Start at the top and transcribe every record through the final line exactly.

[Stored items from a collection]

##########

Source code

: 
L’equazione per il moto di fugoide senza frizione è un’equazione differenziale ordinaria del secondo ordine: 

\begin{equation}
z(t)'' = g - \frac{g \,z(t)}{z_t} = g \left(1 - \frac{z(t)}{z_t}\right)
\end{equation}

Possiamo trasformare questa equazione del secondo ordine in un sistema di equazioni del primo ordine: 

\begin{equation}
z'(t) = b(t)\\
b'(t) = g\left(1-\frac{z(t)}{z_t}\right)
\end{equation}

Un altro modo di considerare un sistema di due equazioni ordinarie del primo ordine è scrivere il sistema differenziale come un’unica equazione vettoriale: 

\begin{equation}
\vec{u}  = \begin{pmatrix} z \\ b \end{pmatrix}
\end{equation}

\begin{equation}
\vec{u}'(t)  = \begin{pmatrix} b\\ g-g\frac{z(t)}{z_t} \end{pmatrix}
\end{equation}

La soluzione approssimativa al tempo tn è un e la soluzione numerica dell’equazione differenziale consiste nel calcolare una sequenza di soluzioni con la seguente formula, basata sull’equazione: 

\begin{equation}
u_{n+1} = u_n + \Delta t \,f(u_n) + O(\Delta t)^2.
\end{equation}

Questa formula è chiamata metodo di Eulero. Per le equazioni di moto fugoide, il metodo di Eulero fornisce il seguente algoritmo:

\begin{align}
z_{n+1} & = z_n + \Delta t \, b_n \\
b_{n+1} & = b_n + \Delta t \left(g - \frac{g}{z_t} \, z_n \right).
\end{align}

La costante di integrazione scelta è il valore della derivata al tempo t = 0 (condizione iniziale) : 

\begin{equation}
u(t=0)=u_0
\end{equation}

##########

* **OUTPUT FOR THIS TASK**
Source code

: 
L’equazione per il moto di fugoide senza frizione è un’equazione differenziale ordinaria del secondo ordine: 

\begin{equation}
z(t)'' = g - \frac{g \,z(t)}{z_t} = g \left(1 - \frac{z(t)}{z_t}\right)
\end{equation}

Possiamo trasformare questa equazione del secondo ordine in un sistema di equazioni del primo ordine: 

\begin{equation}
z'(t) = b(t)\\
b'(t) = g\left(1-\frac{z(t)}{z_t}\right)
\end{equation}

Un altro modo di considerare un sistema di due equazioni ordinarie del primo ordine è scrivere il sistema differenziale come un’unica equazione vettoriale: 

\begin{equation}
\vec{u}  = \begin{pmatrix} z \\ b \end{pmatrix}
\end{equation}

\begin{equation}
\vec{u}'(t)  = \begin{pmatrix} b\\ g-g\frac{z(t)}{z_t} \end{pmatrix}
\end{equation}

La soluzione approssimativa al tempo tn è un e la soluzione numerica dell’equazione differenziale consiste nel calcolare una sequenza di soluzioni con la seguente formula, basata sull’equazione: 

\begin{equation}
u_{n+1} = u_n + \Delta t \,f(u_n) + O(\Delta t)^2.
\end{equation}

Questa formula è chiamata metodo di Eulero. Per le equazioni di moto fugoide, il metodo di Eulero fornisce il seguente algoritmo:

\begin{align}
z_{n+1} & = z_n + \Delta t \, b_n \\
b_{n+1} & = b_n + \Delta t \left(g - \frac{g}{z_t} \, z_n \right).
\end{align}

La costante di integrazione scelta è il valore della derivata al tempo t = 0 (condizione iniziale) : 

\begin{equation}
u(t=0)=u_0
\end{equation}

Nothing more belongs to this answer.